■ **Task**:
Exactly as written, reproduce the lines from the beginning of the data through the line containing "HTML for structure"; the pictures are not reproduced.

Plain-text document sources
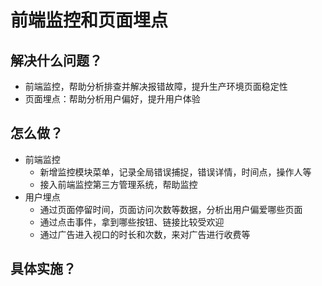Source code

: # 前端监控和页面埋点

## 解决什么问题？

- 前端监控，帮助分析排查并解决报错故障，提升生产环境页面稳定性
- 页面埋点：帮助分析用户偏好，提升用户体验

## 怎么做？

- 前端监控
  - 新增监控模块菜单，记录全局错误捕捉，错误详情，时间点，操作人等
  - 接入前端监控第三方管理系统，帮助监控
- 用户埋点
  - 通过页面停留时间，页面访问次数等数据，分析出用户偏爱哪些页面
  - 通过点击事件，拿到哪些按钮、链接比较受欢迎
  - 通过广告进入视口的时长和次数，来对广告进行收费等

## 具体实施？
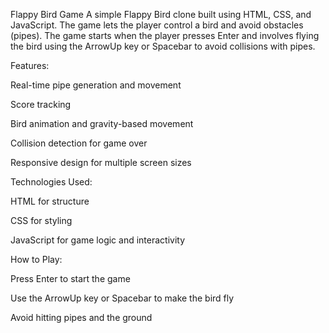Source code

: Flappy Bird Game
A simple Flappy Bird clone built using HTML, CSS, and JavaScript. The game lets the player control a bird and avoid obstacles (pipes). The game starts when the player presses Enter and involves flying the bird using the ArrowUp key or Spacebar to avoid collisions with pipes.

Features:

Real-time pipe generation and movement

Score tracking

Bird animation and gravity-based movement

Collision detection for game over

Responsive design for multiple screen sizes

Technologies Used:

HTML for structure

CSS for styling

JavaScript for game logic and interactivity


How to Play:

Press Enter to start the game

Use the ArrowUp key or Spacebar to make the bird fly

Avoid hitting pipes and the ground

■ **Task output**:
Source code

: # 前端监控和页面埋点

## 解决什么问题？

- 前端监控，帮助分析排查并解决报错故障，提升生产环境页面稳定性
- 页面埋点：帮助分析用户偏好，提升用户体验

## 怎么做？

- 前端监控
  - 新增监控模块菜单，记录全局错误捕捉，错误详情，时间点，操作人等
  - 接入前端监控第三方管理系统，帮助监控
- 用户埋点
  - 通过页面停留时间，页面访问次数等数据，分析出用户偏爱哪些页面
  - 通过点击事件，拿到哪些按钮、链接比较受欢迎
  - 通过广告进入视口的时长和次数，来对广告进行收费等

## 具体实施？
Source code

: Flappy Bird Game
A simple Flappy Bird clone built using HTML, CSS, and JavaScript. The game lets the player control a bird and avoid obstacles (pipes). The game starts when the player presses Enter and involves flying the bird using the ArrowUp key or Spacebar to avoid collisions with pipes.

Features:

Real-time pipe generation and movement

Score tracking

Bird animation and gravity-based movement

Collision detection for game over

Responsive design for multiple screen sizes

Technologies Used:

HTML for structure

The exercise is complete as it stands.